Dopo mesi di dispute elettorali, Ghani dividerà il potere con Abdudllah Abdullah, nominato coordinatore del governo di unità nazionale. Entrambi si dichiarono filo occidentali e contro la corruzione nella politica, ma devono superare lo scoglio di formare un governo.

L’instabilità politica ha paralizzato l’economia, mentre l’Afghanistan ha la disperata necessità di attrarre fondi e Ghani promette ai partner occidentali il ‘decennio della trasformazione’.

L’ultima spiaggia per un Paese che registra appena 6,2 miliardi di entrate, due terzi delle quali provengono dagli aiuti internazionali.

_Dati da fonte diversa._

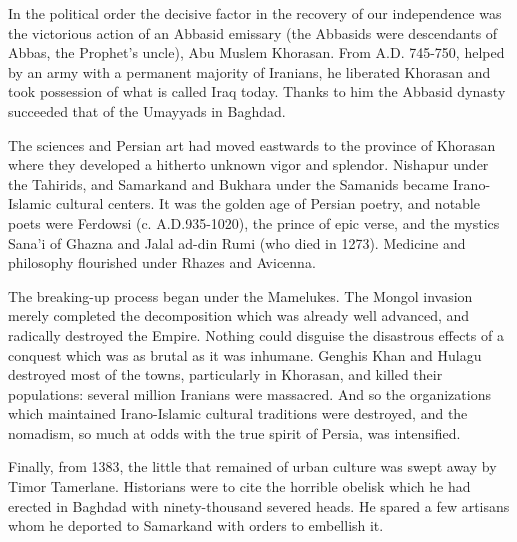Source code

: In the political order the decisive factor in the recovery of our independence was the victorious action of an Abbasid emissary (the Abbasids were descendants of Abbas, the Prophet's uncle), Abu Muslem Khorasan. From A.D. 745-750, helped by an army with a permanent majority of Iranians, he liberated Khorasan and took possession of what is called Iraq today. Thanks to him the Abbasid dynasty succeeded that of the Umayyads in Baghdad. 

The sciences and Persian art had moved eastwards to the province of Khorasan where they developed a hitherto unknown vigor and splendor. Nishapur under the Tahirids, and Samarkand and Bukhara under the Samanids became Irano-Islamic cultural centers. It was the golden age of Persian poetry, and notable poets were Ferdowsi (c. A.D.935-1020), the prince of epic verse, and the mystics Sana'i of Ghazna and Jalal ad-din Rumi (who died in 1273). Medicine and philosophy flourished under Rhazes and Avicenna. 

The breaking-up process began under the Mamelukes. The Mongol invasion merely completed the decomposition which was already well advanced, and radically destroyed the Empire. Nothing could disguise the disastrous effects of a conquest which was as brutal as it was inhumane. Genghis Khan and Hulagu destroyed most of the towns, particularly in Khorasan, and killed their populations: several million Iranians were massacred. And so the organizations which maintained Irano-Islamic cultural traditions were destroyed, and the nomadism, so much at odds with the true spirit of Persia, was intensified. 

Finally, from 1383, the little that remained of urban culture was swept away by Timor Tamerlane. Historians were to cite the horrible obelisk which he had erected in Baghdad with ninety-thousand severed heads. He spared a few artisans whom he deported to Samarkand with orders to embellish it.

Inoltre, le entrate provenienti dal fisco, quest’anno sono in calo del 24% tra gennaio e ottobre, rispetto allo stesso periodo del 2013.

Ma il problema più grande è la guerra contro i taleban. Nonostante 3,2 miliardi di euro di aiuti militari solo durante l’ultimo anno, i soldati afgani e la polizia lamentano la mancanza di risorse per combattere i fondamentalisti, che sono sempre più forti dopo la caduta del loro regime nel 2001.

Nel 2014 sono stati uccisi 4600 membri delle forze di sicurezza con il 10% di attentati in più del 2013, anche le vittime civili sono aumentate del 13% rispetto all’anno precedente.

In questo contesto, la Nato ritirerà la maggior parte delle sue truppe entro il 31 dicembre, data di conclusione della missione.

I 12.500 soldati che rimarranno si concentreranno sulla formazione delle forze afgane, spiega il segretario generale dell’Alleanza atlantica, Jens Stoltenberg: “Hanno una forza di 350mila uomini tra soldati e poliziotti – afferma l’ex premier norvegese – sono addestrati e hanno ricevuto tutti gli equipaggiamenti. Inoltre, le nostre forze rimangono per condurre la missione di supporto”.

Ma con un ordine segreto firmato nelle scorse settimane, il presidente statunitense, Barack Obama, ha prorogato di un anno la missione di combattimento delle sue truppe.